Posted By Administration, Thursday, October 25, 2012
Updated: Monday, December 16, 2013
Jaber Al Azmeh
Syrian Photographer's View

In the early days of the Syrian revolution photographer Jaber Al Azmeh approached trusted sources and asked them to reenact their experience in the protest. The images are black and red, they are out of focus, and strong with the sense of motion. Hazy figures gather in mobs, throw hands in the air, carry compatriots, are thrown to the ground, and sometimes seem frighteningly alone. These works are powerful and immediate and though born of specific memories represent universal struggle.

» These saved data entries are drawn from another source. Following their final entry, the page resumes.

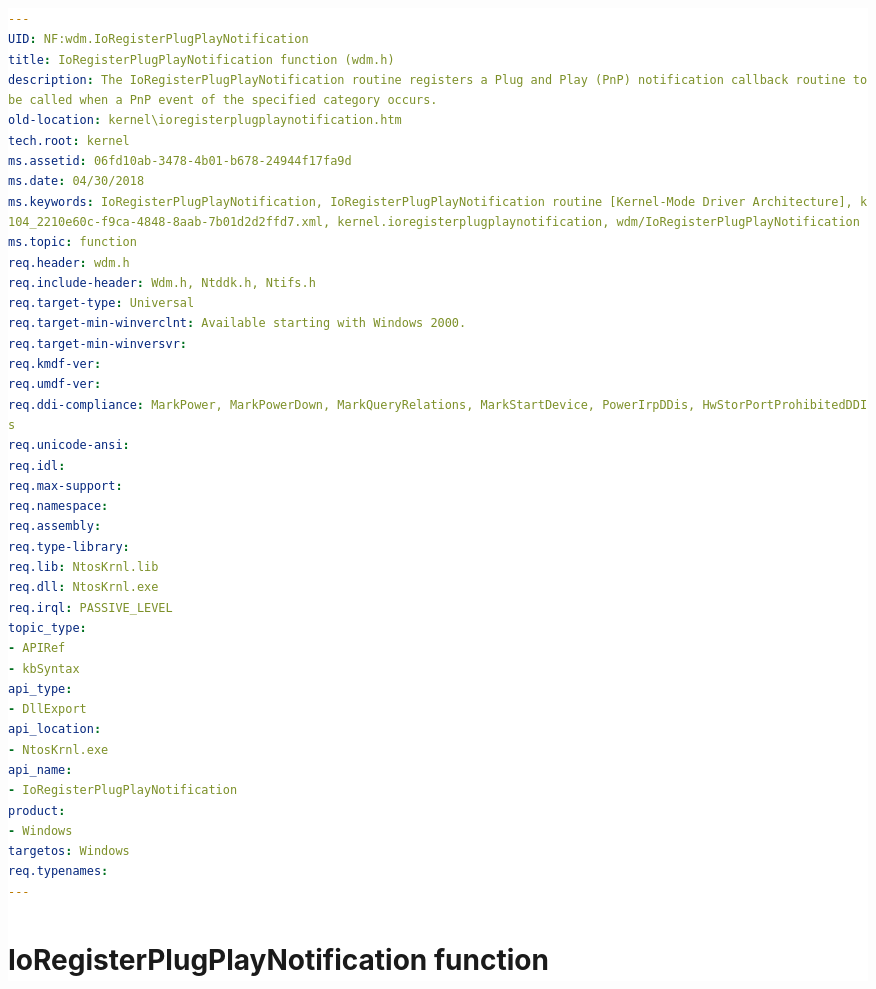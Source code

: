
 ```yaml
---
UID: NF:wdm.IoRegisterPlugPlayNotification
title: IoRegisterPlugPlayNotification function (wdm.h)
description: The IoRegisterPlugPlayNotification routine registers a Plug and Play (PnP) notification callback routine to be called when a PnP event of the specified category occurs.
old-location: kernel\ioregisterplugplaynotification.htm
tech.root: kernel
ms.assetid: 06fd10ab-3478-4b01-b678-24944f17fa9d
ms.date: 04/30/2018
ms.keywords: IoRegisterPlugPlayNotification, IoRegisterPlugPlayNotification routine [Kernel-Mode Driver Architecture], k104_2210e60c-f9ca-4848-8aab-7b01d2d2ffd7.xml, kernel.ioregisterplugplaynotification, wdm/IoRegisterPlugPlayNotification
ms.topic: function
req.header: wdm.h
req.include-header: Wdm.h, Ntddk.h, Ntifs.h
req.target-type: Universal
req.target-min-winverclnt: Available starting with Windows 2000.
req.target-min-winversvr: 
req.kmdf-ver: 
req.umdf-ver: 
req.ddi-compliance: MarkPower, MarkPowerDown, MarkQueryRelations, MarkStartDevice, PowerIrpDDis, HwStorPortProhibitedDDIs
req.unicode-ansi: 
req.idl: 
req.max-support: 
req.namespace: 
req.assembly: 
req.type-library: 
req.lib: NtosKrnl.lib
req.dll: NtosKrnl.exe
req.irql: PASSIVE_LEVEL
topic_type:
- APIRef
- kbSyntax
api_type:
- DllExport
api_location:
- NtosKrnl.exe
api_name:
- IoRegisterPlugPlayNotification
product:
- Windows
targetos: Windows
req.typenames: 
---
```


# IoRegisterPlugPlayNotification function
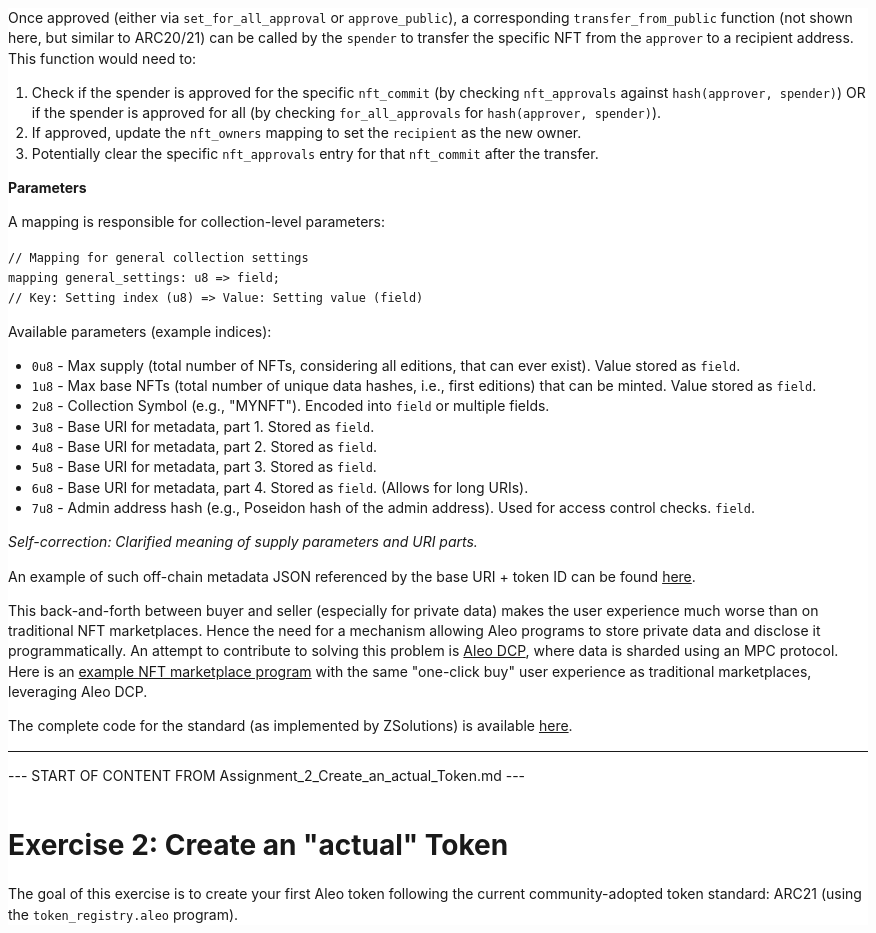 Once approved (either via `set_for_all_approval` or `approve_public`), a corresponding `transfer_from_public` function (not shown here, but similar to ARC20/21) can be called by the `spender` to transfer the specific NFT from the `approver` to a recipient address. This function would need to:
1. Check if the spender is approved for the specific `nft_commit` (by checking `nft_approvals` against `hash(approver, spender)`) OR if the spender is approved for all (by checking `for_all_approvals` for `hash(approver, spender)`).
2. If approved, update the `nft_owners` mapping to set the `recipient` as the new owner.
3. Potentially clear the specific `nft_approvals` entry for that `nft_commit` after the transfer.

**Parameters**

A mapping is responsible for collection-level parameters:

```leo
// Mapping for general collection settings
mapping general_settings: u8 => field;
// Key: Setting index (u8) => Value: Setting value (field)
```

Available parameters (example indices):

- `0u8` - Max supply (total number of NFTs, considering all editions, that can ever exist). Value stored as `field`.
- `1u8` - Max base NFTs (total number of unique data hashes, i.e., first editions) that can be minted. Value stored as `field`.
- `2u8` - Collection Symbol (e.g., "MYNFT"). Encoded into `field` or multiple fields.
- `3u8` - Base URI for metadata, part 1. Stored as `field`.
- `4u8` - Base URI for metadata, part 2. Stored as `field`.
- `5u8` - Base URI for metadata, part 3. Stored as `field`.
- `6u8` - Base URI for metadata, part 4. Stored as `field`. (Allows for long URIs).
- `7u8` - Admin address hash (e.g., Poseidon hash of the admin address). Used for access control checks. `field`.

*Self-correction: Clarified meaning of supply parameters and URI parts.*

An example of such off-chain metadata JSON referenced by the base URI + token ID can be found [here](https://aleo-public.s3.us-west-2.amazonaws.com/testnet3/privacy-pride/1.json).

This back-and-forth between buyer and seller (especially for private data) makes the user experience much worse than on traditional NFT marketplaces. Hence the need for a mechanism allowing Aleo programs to store private data and disclose it programmatically. An attempt to contribute to solving this problem is [Aleo DCP](https://github.com/zsolutions-io/aleo-dcp), where data is sharded using an MPC protocol. Here is an [example NFT marketplace program](https://github.com/zsolutions-io/aleo-dcp/blob/main/examples/nft_marketplace/programs/marketplace_example/src/main.leo) with the same "one-click buy" user experience as traditional marketplaces, leveraging Aleo DCP.

The complete code for the standard (as implemented by ZSolutions) is available [here](https://github.com/zsolutions-io/aleo-standard-programs/blob/main/arc721/src/main.leo).

---
--- START OF CONTENT FROM Assignment_2_Create_an_actual_Token.md ---

# Exercise 2: Create an "actual" Token

The goal of this exercise is to create your first Aleo token following the current community-adopted token standard: ARC21 (using the `token_registry.aleo` program).
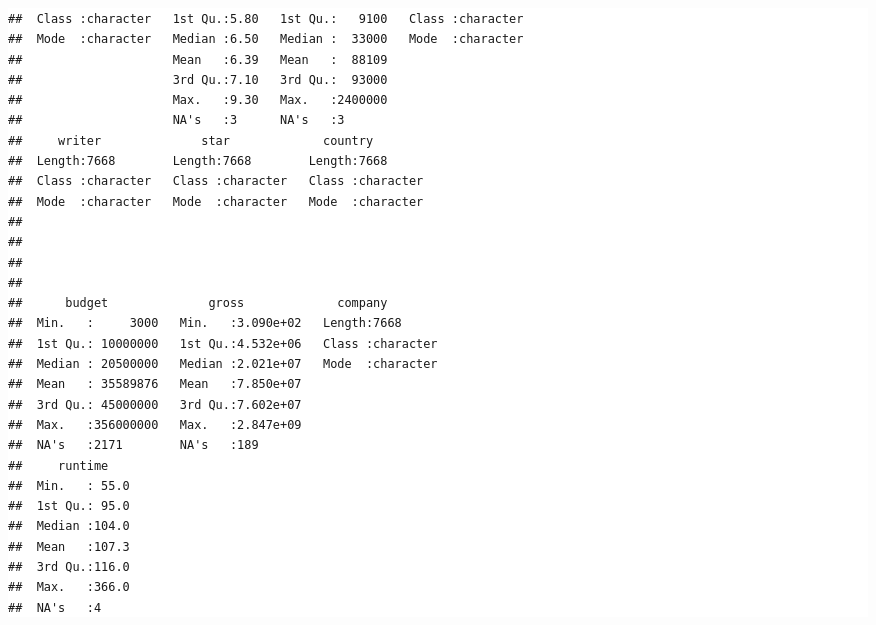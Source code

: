     ##  Class :character   1st Qu.:5.80   1st Qu.:   9100   Class :character  
    ##  Mode  :character   Median :6.50   Median :  33000   Mode  :character  
    ##                     Mean   :6.39   Mean   :  88109                     
    ##                     3rd Qu.:7.10   3rd Qu.:  93000                     
    ##                     Max.   :9.30   Max.   :2400000                     
    ##                     NA's   :3      NA's   :3                           
    ##     writer              star             country         
    ##  Length:7668        Length:7668        Length:7668       
    ##  Class :character   Class :character   Class :character  
    ##  Mode  :character   Mode  :character   Mode  :character  
    ##                                                          
    ##                                                          
    ##                                                          
    ##                                                          
    ##      budget              gross             company         
    ##  Min.   :     3000   Min.   :3.090e+02   Length:7668       
    ##  1st Qu.: 10000000   1st Qu.:4.532e+06   Class :character  
    ##  Median : 20500000   Median :2.021e+07   Mode  :character  
    ##  Mean   : 35589876   Mean   :7.850e+07                     
    ##  3rd Qu.: 45000000   3rd Qu.:7.602e+07                     
    ##  Max.   :356000000   Max.   :2.847e+09                     
    ##  NA's   :2171        NA's   :189                           
    ##     runtime     
    ##  Min.   : 55.0  
    ##  1st Qu.: 95.0  
    ##  Median :104.0  
    ##  Mean   :107.3  
    ##  3rd Qu.:116.0  
    ##  Max.   :366.0  
    ##  NA's   :4
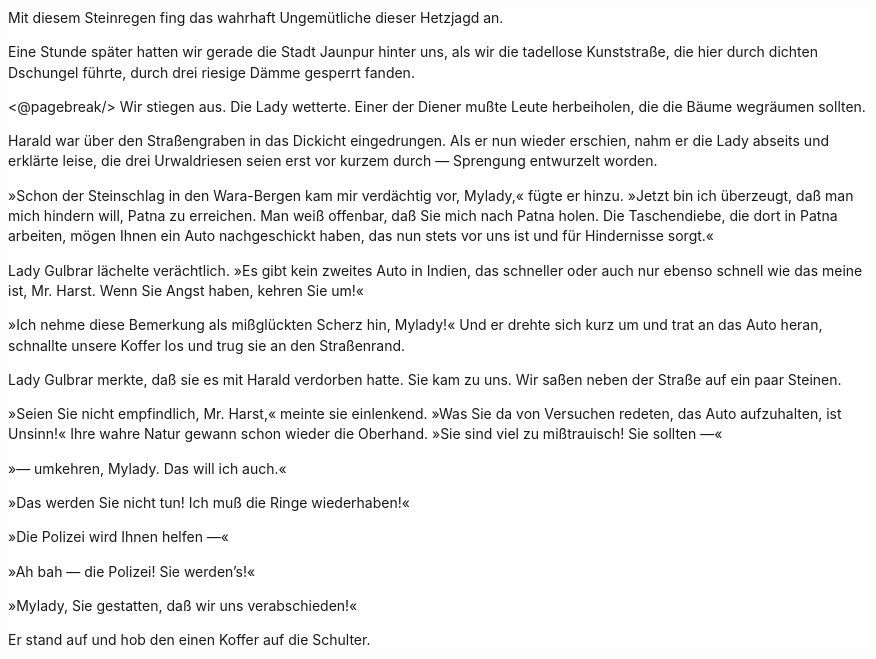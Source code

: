 Mit diesem Steinregen fing das wahrhaft Ungemütliche
dieser Hetzjagd an.

Eine Stunde später hatten wir gerade die Stadt
Jaunpur hinter uns, als wir die tadellose Kunststraße, die
hier durch dichten Dschungel führte, durch drei riesige
Dämme gesperrt fanden.

<@pagebreak/>
Wir stiegen aus. Die Lady wetterte. Einer der Diener
mußte Leute herbeiholen, die die Bäume wegräumen
sollten.

Harald war über den Straßengraben in das Dickicht
eingedrungen. Als er nun wieder erschien, nahm er die
Lady abseits und erklärte leise, die drei Urwaldriesen seien
erst vor kurzem durch — Sprengung entwurzelt worden.

»Schon der Steinschlag in den Wara-Bergen kam mir
verdächtig vor, Mylady,« fügte er hinzu. »Jetzt bin ich
überzeugt, daß man mich hindern will, Patna zu erreichen.
Man weiß offenbar, daß Sie mich nach Patna holen. Die
Taschendiebe, die dort in Patna arbeiten, mögen Ihnen
ein Auto nachgeschickt haben, das nun stets vor uns ist und
für Hindernisse sorgt.«

Lady Gulbrar lächelte verächtlich. »Es gibt kein zweites
Auto in Indien, das schneller oder auch nur ebenso
schnell wie das meine ist, Mr. Harst. Wenn Sie Angst
haben, kehren Sie um!«

»Ich nehme diese Bemerkung als mißglückten Scherz
hin, Mylady!« Und er drehte sich kurz um und trat an
das Auto heran, schnallte unsere Koffer los und trug sie
an den Straßenrand.

Lady Gulbrar merkte, daß sie es mit Harald verdorben
hatte. Sie kam zu uns. Wir saßen neben der Straße
auf ein paar Steinen.

»Seien Sie nicht empfindlich, Mr. Harst,« meinte sie
einlenkend. »Was Sie da von Versuchen redeten, das
Auto aufzuhalten, ist Unsinn!« Ihre wahre Natur gewann
schon wieder die Oberhand. »Sie sind viel zu mißtrauisch!
Sie sollten —«

»— umkehren, Mylady. Das will ich auch.«

»Das werden Sie nicht tun! Ich muß die Ringe wiederhaben!«

»Die Polizei wird Ihnen helfen —«

»Ah bah — die Polizei! Sie werden’s!«

»Mylady, Sie gestatten, daß wir uns verabschieden!«

Er stand auf und hob den einen Koffer auf die Schulter.
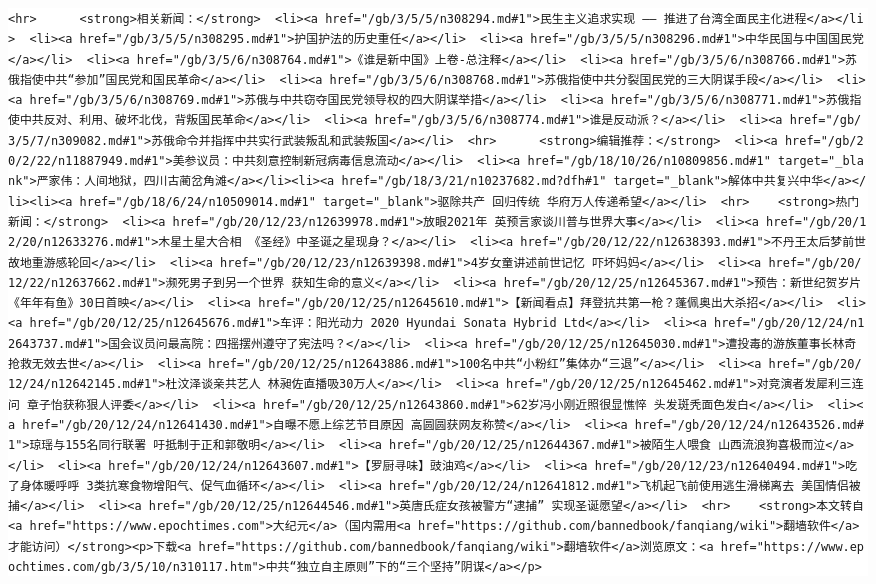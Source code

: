     <hr>      <strong>相关新闻：</strong>  <li><a href="/gb/3/5/5/n308294.md#1">民生主义追求实现 —— 推进了台湾全面民主化进程</a></li>  <li><a href="/gb/3/5/5/n308295.md#1">护国护法的历史重任</a></li>  <li><a href="/gb/3/5/5/n308296.md#1">中华民国与中国国民党</a></li>  <li><a href="/gb/3/5/6/n308764.md#1">《谁是新中国》上卷-总注释</a></li>  <li><a href="/gb/3/5/6/n308766.md#1">苏俄指使中共“参加”国民党和国民革命</a></li>  <li><a href="/gb/3/5/6/n308768.md#1">苏俄指使中共分裂国民党的三大阴谋手段</a></li>  <li><a href="/gb/3/5/6/n308769.md#1">苏俄与中共窃夺国民党领导权的四大阴谋举措</a></li>  <li><a href="/gb/3/5/6/n308771.md#1">苏俄指使中共反对、利用、破坏北伐，背叛国民革命</a></li>  <li><a href="/gb/3/5/6/n308774.md#1">谁是反动派？</a></li>  <li><a href="/gb/3/5/7/n309082.md#1">苏俄命令并指挥中共实行武装叛乱和武装叛国</a></li>  <hr>      <strong>编辑推荐：</strong>  <li><a href="/gb/20/2/22/n11887949.md#1">美参议员：中共刻意控制新冠病毒信息流动</a></li>  <li><a href="/gb/18/10/26/n10809856.md#1" target="_blank">严家伟：人间地狱，四川古蔺岔角滩</a></li><li><a href="/gb/18/3/21/n10237682.md?dfh#1" target="_blank">解体中共复兴中华</a></li><li><a href="/gb/18/6/24/n10509014.md#1" target="_blank">驱除共产 回归传统 华府万人传递希望</a></li>  <hr>    <strong>热门新闻：</strong>  <li><a href="/gb/20/12/23/n12639978.md#1">放眼2021年 英预言家谈川普与世界大事</a></li>  <li><a href="/gb/20/12/20/n12633276.md#1">木星土星大合相 《圣经》中圣诞之星现身？</a></li>  <li><a href="/gb/20/12/22/n12638393.md#1">不丹王太后梦前世 故地重游感轮回</a></li>  <li><a href="/gb/20/12/23/n12639398.md#1">4岁女童讲述前世记忆 吓坏妈妈</a></li>  <li><a href="/gb/20/12/22/n12637662.md#1">濒死男子到另一个世界 获知生命的意义</a></li>  <li><a href="/gb/20/12/25/n12645367.md#1">预告：新世纪贺岁片《年年有鱼》30日首映</a></li>  <li><a href="/gb/20/12/25/n12645610.md#1">【新闻看点】拜登抗共第一枪？蓬佩奥出大杀招</a></li>  <li><a href="/gb/20/12/25/n12645676.md#1">车评：阳光动力 2020 Hyundai Sonata Hybrid Ltd</a></li>  <li><a href="/gb/20/12/24/n12643737.md#1">国会议员问最高院：四摇摆州遵守了宪法吗？</a></li>  <li><a href="/gb/20/12/25/n12645030.md#1">遭投毒的游族董事长林奇抢救无效去世</a></li>  <li><a href="/gb/20/12/25/n12643886.md#1">100名中共“小粉红”集体办“三退”</a></li>  <li><a href="/gb/20/12/24/n12642145.md#1">杜汶泽谈亲共艺人 林昶佐直播吸30万人</a></li>  <li><a href="/gb/20/12/25/n12645462.md#1">对竞演者发犀利三连问 章子怡获称狠人评委</a></li>  <li><a href="/gb/20/12/25/n12643860.md#1">62岁冯小刚近照很显憔悴 头发斑秃面色发白</a></li>  <li><a href="/gb/20/12/24/n12641430.md#1">自曝不愿上综艺节目原因 高圆圆获网友称赞</a></li>  <li><a href="/gb/20/12/24/n12643526.md#1">琼瑶与155名同行联署 吁抵制于正和郭敬明</a></li>  <li><a href="/gb/20/12/25/n12644367.md#1">被陌生人喂食 山西流浪狗喜极而泣</a></li>  <li><a href="/gb/20/12/24/n12643607.md#1">【罗厨寻味】豉油鸡</a></li>  <li><a href="/gb/20/12/23/n12640494.md#1">吃了身体暖呼呼 3类抗寒食物增阳气、促气血循环</a></li>  <li><a href="/gb/20/12/24/n12641812.md#1">飞机起飞前使用逃生滑梯离去 美国情侣被捕</a></li>  <li><a href="/gb/20/12/25/n12644546.md#1">英唐氏症女孩被警方“逮捕” 实现圣诞愿望</a></li>  <hr>    <strong>本文转自<a href="https://www.epochtimes.com">大纪元</a>（国内需用<a href="https://github.com/bannedbook/fanqiang/wiki">翻墙软件</a>才能访问）</strong><p>下载<a href="https://github.com/bannedbook/fanqiang/wiki">翻墙软件</a>浏览原文：<a href="https://www.epochtimes.com/gb/3/5/10/n310117.htm">中共“独立自主原则”下的“三个坚持”阴谋</a></p>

As Al Azmeh reveals in a post he authored "People must remember lessons learned throughout history as they unite to create movements committed to freedom. As long as Bashar al-Assad, other dictators, and their financial and political supporters hold onto power, we must hold onto "revolution" as a word that inspires: It is our best hope" (Creative Time Reports).

In a world where we wonder if and how news corporations form global opinion, at times leaning on distractions of politics and religion, it is critical not to forget the human story of revolution. All the little moments reinacted and photographed by Al Azmeh are shards of untainted truth. Al Azmeh leaves no space in his work for political or religious "sides," rather leaves us with a frame of oppression against the masses. These works are indeed loaded with force, gravity, desperation, fear and hope- all the raw emotions of the human experience of revolution.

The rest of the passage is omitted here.